## Given entries

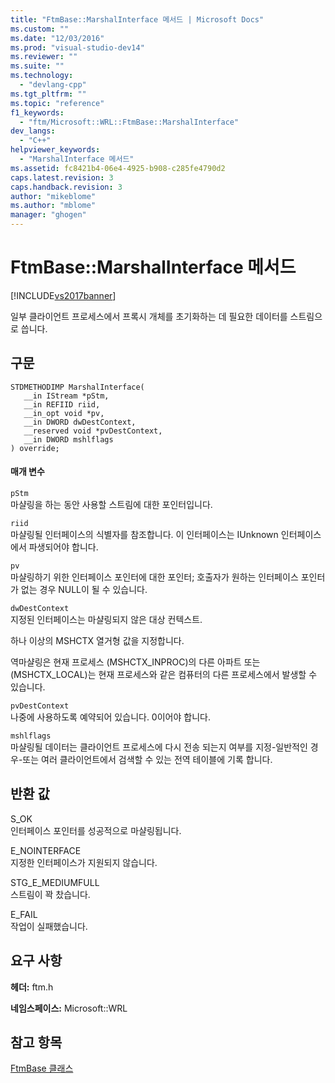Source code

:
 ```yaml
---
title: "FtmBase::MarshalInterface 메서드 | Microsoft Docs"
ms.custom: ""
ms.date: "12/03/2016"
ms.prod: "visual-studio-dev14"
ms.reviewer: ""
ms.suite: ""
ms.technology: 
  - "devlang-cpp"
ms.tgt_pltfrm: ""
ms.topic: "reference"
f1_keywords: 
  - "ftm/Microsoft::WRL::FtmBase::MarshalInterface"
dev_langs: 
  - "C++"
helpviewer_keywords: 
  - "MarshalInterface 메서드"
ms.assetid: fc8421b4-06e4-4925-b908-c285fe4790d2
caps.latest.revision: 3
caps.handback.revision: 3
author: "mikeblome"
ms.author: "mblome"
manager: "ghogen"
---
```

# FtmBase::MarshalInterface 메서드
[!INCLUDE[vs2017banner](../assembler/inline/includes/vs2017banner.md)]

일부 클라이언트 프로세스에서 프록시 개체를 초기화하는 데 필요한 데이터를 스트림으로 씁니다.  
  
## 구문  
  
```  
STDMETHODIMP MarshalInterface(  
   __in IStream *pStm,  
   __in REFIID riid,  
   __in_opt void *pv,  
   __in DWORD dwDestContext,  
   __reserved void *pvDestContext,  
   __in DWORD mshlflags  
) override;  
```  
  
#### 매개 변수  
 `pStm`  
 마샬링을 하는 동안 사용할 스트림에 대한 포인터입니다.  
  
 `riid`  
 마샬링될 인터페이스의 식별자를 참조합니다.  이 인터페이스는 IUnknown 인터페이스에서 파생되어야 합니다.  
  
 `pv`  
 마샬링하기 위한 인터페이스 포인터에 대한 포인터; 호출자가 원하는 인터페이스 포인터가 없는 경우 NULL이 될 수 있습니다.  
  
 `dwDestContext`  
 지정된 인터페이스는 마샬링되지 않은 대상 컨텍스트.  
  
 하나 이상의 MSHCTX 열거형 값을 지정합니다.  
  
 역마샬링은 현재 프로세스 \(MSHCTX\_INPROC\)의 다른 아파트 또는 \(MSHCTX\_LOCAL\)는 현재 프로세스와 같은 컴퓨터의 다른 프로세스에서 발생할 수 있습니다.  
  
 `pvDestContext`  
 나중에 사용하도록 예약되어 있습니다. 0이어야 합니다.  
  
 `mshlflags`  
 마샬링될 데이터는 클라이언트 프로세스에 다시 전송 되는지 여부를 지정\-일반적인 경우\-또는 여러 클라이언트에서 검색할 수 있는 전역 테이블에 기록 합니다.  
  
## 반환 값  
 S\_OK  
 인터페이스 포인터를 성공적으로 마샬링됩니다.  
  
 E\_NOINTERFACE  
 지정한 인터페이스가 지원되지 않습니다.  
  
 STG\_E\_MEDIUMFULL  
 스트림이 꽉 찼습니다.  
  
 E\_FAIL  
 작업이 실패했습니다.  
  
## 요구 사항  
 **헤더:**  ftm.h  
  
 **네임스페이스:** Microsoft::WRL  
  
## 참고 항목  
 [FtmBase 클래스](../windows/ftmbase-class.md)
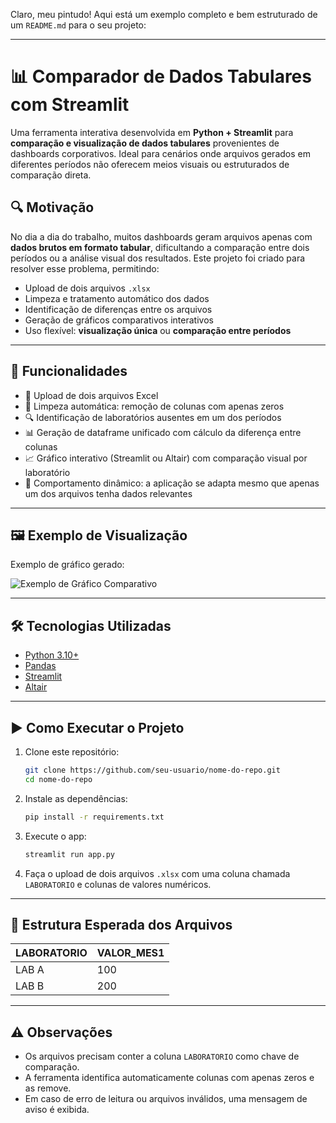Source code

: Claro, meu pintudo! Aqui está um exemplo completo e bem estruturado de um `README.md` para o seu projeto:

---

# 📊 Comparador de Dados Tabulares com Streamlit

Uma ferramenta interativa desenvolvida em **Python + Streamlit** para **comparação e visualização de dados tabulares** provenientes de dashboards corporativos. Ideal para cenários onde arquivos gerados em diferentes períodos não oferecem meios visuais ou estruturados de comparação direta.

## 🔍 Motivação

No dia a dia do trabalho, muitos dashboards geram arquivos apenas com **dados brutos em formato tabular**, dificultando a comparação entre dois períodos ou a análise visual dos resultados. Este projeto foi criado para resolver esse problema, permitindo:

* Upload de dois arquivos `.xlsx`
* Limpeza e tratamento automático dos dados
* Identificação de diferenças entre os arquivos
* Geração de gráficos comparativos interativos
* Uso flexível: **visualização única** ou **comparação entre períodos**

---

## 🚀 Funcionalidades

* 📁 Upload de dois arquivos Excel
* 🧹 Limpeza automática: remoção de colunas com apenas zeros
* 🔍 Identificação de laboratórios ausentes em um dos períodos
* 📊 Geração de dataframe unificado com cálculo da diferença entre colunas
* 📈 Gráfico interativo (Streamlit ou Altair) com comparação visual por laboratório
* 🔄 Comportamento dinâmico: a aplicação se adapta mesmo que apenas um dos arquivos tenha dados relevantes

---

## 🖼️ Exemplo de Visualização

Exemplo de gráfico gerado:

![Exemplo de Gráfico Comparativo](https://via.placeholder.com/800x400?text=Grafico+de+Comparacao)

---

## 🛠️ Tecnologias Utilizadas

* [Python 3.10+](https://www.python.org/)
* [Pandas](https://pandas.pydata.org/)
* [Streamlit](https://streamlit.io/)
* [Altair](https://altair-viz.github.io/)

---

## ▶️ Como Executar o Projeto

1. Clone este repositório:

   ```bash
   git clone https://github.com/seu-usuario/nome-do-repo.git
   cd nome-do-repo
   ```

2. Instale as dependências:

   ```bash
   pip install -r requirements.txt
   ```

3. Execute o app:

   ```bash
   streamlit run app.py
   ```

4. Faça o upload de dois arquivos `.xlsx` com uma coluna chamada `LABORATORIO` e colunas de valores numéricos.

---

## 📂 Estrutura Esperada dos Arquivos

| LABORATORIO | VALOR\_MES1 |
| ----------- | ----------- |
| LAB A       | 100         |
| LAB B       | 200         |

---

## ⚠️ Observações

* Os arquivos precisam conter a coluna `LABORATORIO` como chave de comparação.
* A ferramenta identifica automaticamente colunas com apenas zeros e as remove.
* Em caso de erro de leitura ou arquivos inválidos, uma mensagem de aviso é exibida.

## Try it
Return all the material exactly, skipping pictures.

## Answer to this exercise
Source code

:
 ```yaml
---
title: "FtmBase::MarshalInterface 메서드 | Microsoft Docs"
ms.custom: ""
ms.date: "12/03/2016"
ms.prod: "visual-studio-dev14"
ms.reviewer: ""
ms.suite: ""
ms.technology: 
  - "devlang-cpp"
ms.tgt_pltfrm: ""
ms.topic: "reference"
f1_keywords: 
  - "ftm/Microsoft::WRL::FtmBase::MarshalInterface"
dev_langs: 
  - "C++"
helpviewer_keywords: 
  - "MarshalInterface 메서드"
ms.assetid: fc8421b4-06e4-4925-b908-c285fe4790d2
caps.latest.revision: 3
caps.handback.revision: 3
author: "mikeblome"
ms.author: "mblome"
manager: "ghogen"
---
```

# FtmBase::MarshalInterface 메서드
[!INCLUDE[vs2017banner](../assembler/inline/includes/vs2017banner.md)]

일부 클라이언트 프로세스에서 프록시 개체를 초기화하는 데 필요한 데이터를 스트림으로 씁니다.  
  
## 구문  
  
```  
STDMETHODIMP MarshalInterface(  
   __in IStream *pStm,  
   __in REFIID riid,  
   __in_opt void *pv,  
   __in DWORD dwDestContext,  
   __reserved void *pvDestContext,  
   __in DWORD mshlflags  
) override;  
```  
  
#### 매개 변수  
 `pStm`  
 마샬링을 하는 동안 사용할 스트림에 대한 포인터입니다.  
  
 `riid`  
 마샬링될 인터페이스의 식별자를 참조합니다.  이 인터페이스는 IUnknown 인터페이스에서 파생되어야 합니다.  
  
 `pv`  
 마샬링하기 위한 인터페이스 포인터에 대한 포인터; 호출자가 원하는 인터페이스 포인터가 없는 경우 NULL이 될 수 있습니다.  
  
 `dwDestContext`  
 지정된 인터페이스는 마샬링되지 않은 대상 컨텍스트.  
  
 하나 이상의 MSHCTX 열거형 값을 지정합니다.  
  
 역마샬링은 현재 프로세스 \(MSHCTX\_INPROC\)의 다른 아파트 또는 \(MSHCTX\_LOCAL\)는 현재 프로세스와 같은 컴퓨터의 다른 프로세스에서 발생할 수 있습니다.  
  
 `pvDestContext`  
 나중에 사용하도록 예약되어 있습니다. 0이어야 합니다.  
  
 `mshlflags`  
 마샬링될 데이터는 클라이언트 프로세스에 다시 전송 되는지 여부를 지정\-일반적인 경우\-또는 여러 클라이언트에서 검색할 수 있는 전역 테이블에 기록 합니다.  
  
## 반환 값  
 S\_OK  
 인터페이스 포인터를 성공적으로 마샬링됩니다.  
  
 E\_NOINTERFACE  
 지정한 인터페이스가 지원되지 않습니다.  
  
 STG\_E\_MEDIUMFULL  
 스트림이 꽉 찼습니다.  
  
 E\_FAIL  
 작업이 실패했습니다.  
  
## 요구 사항  
 **헤더:**  ftm.h  
  
 **네임스페이스:** Microsoft::WRL  
  
## 참고 항목  
 [FtmBase 클래스](../windows/ftmbase-class.md)
Source code

: Claro, meu pintudo! Aqui está um exemplo completo e bem estruturado de um `README.md` para o seu projeto:

---

# 📊 Comparador de Dados Tabulares com Streamlit

Uma ferramenta interativa desenvolvida em **Python + Streamlit** para **comparação e visualização de dados tabulares** provenientes de dashboards corporativos. Ideal para cenários onde arquivos gerados em diferentes períodos não oferecem meios visuais ou estruturados de comparação direta.

## 🔍 Motivação

No dia a dia do trabalho, muitos dashboards geram arquivos apenas com **dados brutos em formato tabular**, dificultando a comparação entre dois períodos ou a análise visual dos resultados. Este projeto foi criado para resolver esse problema, permitindo:

* Upload de dois arquivos `.xlsx`
* Limpeza e tratamento automático dos dados
* Identificação de diferenças entre os arquivos
* Geração de gráficos comparativos interativos
* Uso flexível: **visualização única** ou **comparação entre períodos**

---

## 🚀 Funcionalidades

* 📁 Upload de dois arquivos Excel
* 🧹 Limpeza automática: remoção de colunas com apenas zeros
* 🔍 Identificação de laboratórios ausentes em um dos períodos
* 📊 Geração de dataframe unificado com cálculo da diferença entre colunas
* 📈 Gráfico interativo (Streamlit ou Altair) com comparação visual por laboratório
* 🔄 Comportamento dinâmico: a aplicação se adapta mesmo que apenas um dos arquivos tenha dados relevantes

---

## 🖼️ Exemplo de Visualização

Exemplo de gráfico gerado:

![Exemplo de Gráfico Comparativo](https://via.placeholder.com/800x400?text=Grafico+de+Comparacao)

---

## 🛠️ Tecnologias Utilizadas

* [Python 3.10+](https://www.python.org/)
* [Pandas](https://pandas.pydata.org/)
* [Streamlit](https://streamlit.io/)
* [Altair](https://altair-viz.github.io/)

---

## ▶️ Como Executar o Projeto

1. Clone este repositório:

   ```bash
   git clone https://github.com/seu-usuario/nome-do-repo.git
   cd nome-do-repo
   ```

2. Instale as dependências:

   ```bash
   pip install -r requirements.txt
   ```

3. Execute o app:

   ```bash
   streamlit run app.py
   ```

4. Faça o upload de dois arquivos `.xlsx` com uma coluna chamada `LABORATORIO` e colunas de valores numéricos.

---

## 📂 Estrutura Esperada dos Arquivos

| LABORATORIO | VALOR\_MES1 |
| ----------- | ----------- |
| LAB A       | 100         |
| LAB B       | 200         |

---

## ⚠️ Observações

* Os arquivos precisam conter a coluna `LABORATORIO` como chave de comparação.
* A ferramenta identifica automaticamente colunas com apenas zeros e as remove.
* Em caso de erro de leitura ou arquivos inválidos, uma mensagem de aviso é exibida.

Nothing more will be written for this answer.